## YOUR TASK
Wherever "cdot" shows up in the records below, copy the whole line.

[Rendered images with source text]
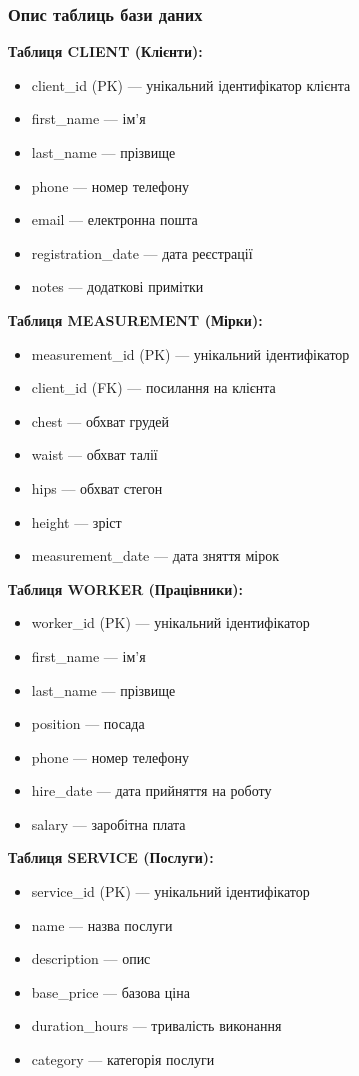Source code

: \documentclass[14pt,a4paper]{extarticle}
\begin{document}
\subsubsection{Опис таблиць бази даних}

\textbf{Таблиця CLIENT (Клієнти):}
\begin{itemize}
    \item client\_id (PK) --- унікальний ідентифікатор клієнта
    \item first\_name --- ім'я
    \item last\_name --- прізвище
    \item phone --- номер телефону
    \item email --- електронна пошта
    \item registration\_date --- дата реєстрації
    \item notes --- додаткові примітки
\end{itemize}

\textbf{Таблиця MEASUREMENT (Мірки):}
\begin{itemize}
    \item measurement\_id (PK) --- унікальний ідентифікатор
    \item client\_id (FK) --- посилання на клієнта
    \item chest --- обхват грудей
    \item waist --- обхват талії
    \item hips --- обхват стегон
    \item height --- зріст
    \item measurement\_date --- дата зняття мірок
\end{itemize}

\textbf{Таблиця WORKER (Працівники):}
\begin{itemize}
    \item worker\_id (PK) --- унікальний ідентифікатор
    \item first\_name --- ім'я
    \item last\_name --- прізвище
    \item position --- посада
    \item phone --- номер телефону
    \item hire\_date --- дата прийняття на роботу
    \item salary --- заробітна плата
\end{itemize}

\textbf{Таблиця SERVICE (Послуги):}
\begin{itemize}
    \item service\_id (PK) --- унікальний ідентифікатор
    \item name --- назва послуги
    \item description --- опис
    \item base\_price --- базова ціна
    \item duration\_hours --- тривалість виконання
    \item category --- категорія послуги
\end{itemize}
\end{document}
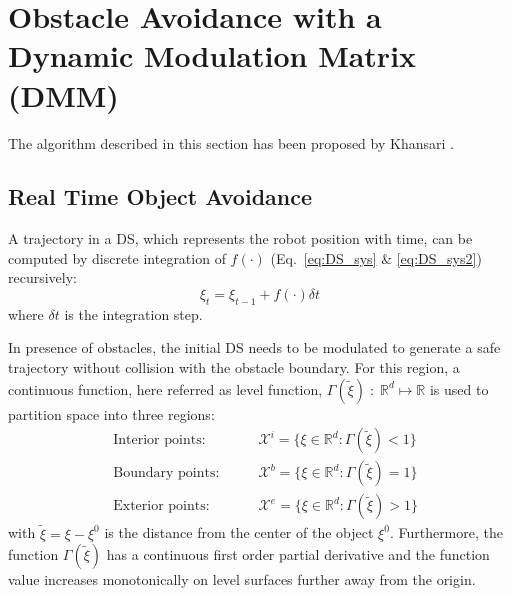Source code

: \section{Obstacle Avoidance with a Dynamic Modulation Matrix (DMM) } \label{sec:DMM}
The algorithm described in this section has been proposed by Khansari \cite{khansari2012dynamical}.

\subsection{Real Time Object Avoidance}
A trajectory in a DS, which represents the robot position with time, can be computed by discrete integration of $f(\cdot)$ (Eq.~\ref{eq:DS_sys} \& \ref{eq:DS_sys2}) recursively:
\begin{equation}
  \xi_{t} = \xi_{t-1} + f(\cdot) \delta t
\end{equation}
where $\delta t$ is the integration step.

In presence of obstacles, the initial DS needs to be modulated to generate a safe trajectory without collision with the obstacle boundary. For this region, a continuous function, here referred as level function, $\Gamma(\tilde \xi) \; : \;\mathbb{R}^d \mapsto \mathbb{R}$ is used to partition space into three regions:
\begin{align}
  &\text{Interior points:}  \qquad & \mathcal{X}^i = \{\xi \in \mathbb{R}^d: \Gamma(\tilde \xi) < 1 \} \\
  &\text{Boundary points:}  \qquad & \mathcal{X}^b = \{\xi \in \mathbb{R}^d: \Gamma(\tilde \xi) = 1 \} \\
  &\text{Exterior points:}  \qquad & \mathcal{X}^e = \{\xi \in \mathbb{R}^d: \Gamma(\tilde \xi) > 1 \}
\end{align}
with $\tilde \xi = \xi - \xi^0$ is the distance from the center of the object $\xi^0$. Furthermore, the function $\Gamma (\tilde \xi)$ has a continuous first order partial derivative and the function value increases monotonically on level surfaces further away from the origin.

## WRITTEN SOLUTION
A trajectory in a DS, which represents the robot position with time, can be computed by discrete integration of $f(\cdot)$ (Eq.~\ref{eq:DS_sys} \& \ref{eq:DS_sys2}) recursively:
  \xi_{t} = \xi_{t-1} + f(\cdot) \delta t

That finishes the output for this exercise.